Your instructions: Nothing in the records below may change; print them all exactly.

Stored data entries:
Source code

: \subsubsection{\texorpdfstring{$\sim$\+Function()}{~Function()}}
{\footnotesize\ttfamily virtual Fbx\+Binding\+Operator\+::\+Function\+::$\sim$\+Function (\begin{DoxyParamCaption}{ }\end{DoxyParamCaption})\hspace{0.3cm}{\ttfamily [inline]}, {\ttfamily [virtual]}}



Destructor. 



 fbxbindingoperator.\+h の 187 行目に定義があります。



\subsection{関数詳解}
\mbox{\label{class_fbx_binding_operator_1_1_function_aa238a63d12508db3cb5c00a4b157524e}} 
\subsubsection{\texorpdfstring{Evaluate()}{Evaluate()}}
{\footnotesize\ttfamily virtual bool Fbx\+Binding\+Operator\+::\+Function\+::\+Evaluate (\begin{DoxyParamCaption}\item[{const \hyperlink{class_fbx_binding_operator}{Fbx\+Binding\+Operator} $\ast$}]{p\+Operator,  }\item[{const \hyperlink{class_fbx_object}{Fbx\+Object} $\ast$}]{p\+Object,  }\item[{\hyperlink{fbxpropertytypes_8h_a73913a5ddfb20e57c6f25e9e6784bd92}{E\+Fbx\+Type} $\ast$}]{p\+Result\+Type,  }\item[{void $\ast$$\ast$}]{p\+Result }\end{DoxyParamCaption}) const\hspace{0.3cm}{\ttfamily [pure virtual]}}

Answer to this exercise:
Source code

: \subsubsection{\texorpdfstring{$\sim$\+Function()}{~Function()}}
{\footnotesize\ttfamily virtual Fbx\+Binding\+Operator\+::\+Function\+::$\sim$\+Function (\begin{DoxyParamCaption}{ }\end{DoxyParamCaption})\hspace{0.3cm}{\ttfamily [inline]}, {\ttfamily [virtual]}}



Destructor. 



 fbxbindingoperator.\+h の 187 行目に定義があります。



\subsection{関数詳解}
\mbox{\label{class_fbx_binding_operator_1_1_function_aa238a63d12508db3cb5c00a4b157524e}} 
\subsubsection{\texorpdfstring{Evaluate()}{Evaluate()}}
{\footnotesize\ttfamily virtual bool Fbx\+Binding\+Operator\+::\+Function\+::\+Evaluate (\begin{DoxyParamCaption}\item[{const \hyperlink{class_fbx_binding_operator}{Fbx\+Binding\+Operator} $\ast$}]{p\+Operator,  }\item[{const \hyperlink{class_fbx_object}{Fbx\+Object} $\ast$}]{p\+Object,  }\item[{\hyperlink{fbxpropertytypes_8h_a73913a5ddfb20e57c6f25e9e6784bd92}{E\+Fbx\+Type} $\ast$}]{p\+Result\+Type,  }\item[{void $\ast$$\ast$}]{p\+Result }\end{DoxyParamCaption}) const\hspace{0.3cm}{\ttfamily [pure virtual]}}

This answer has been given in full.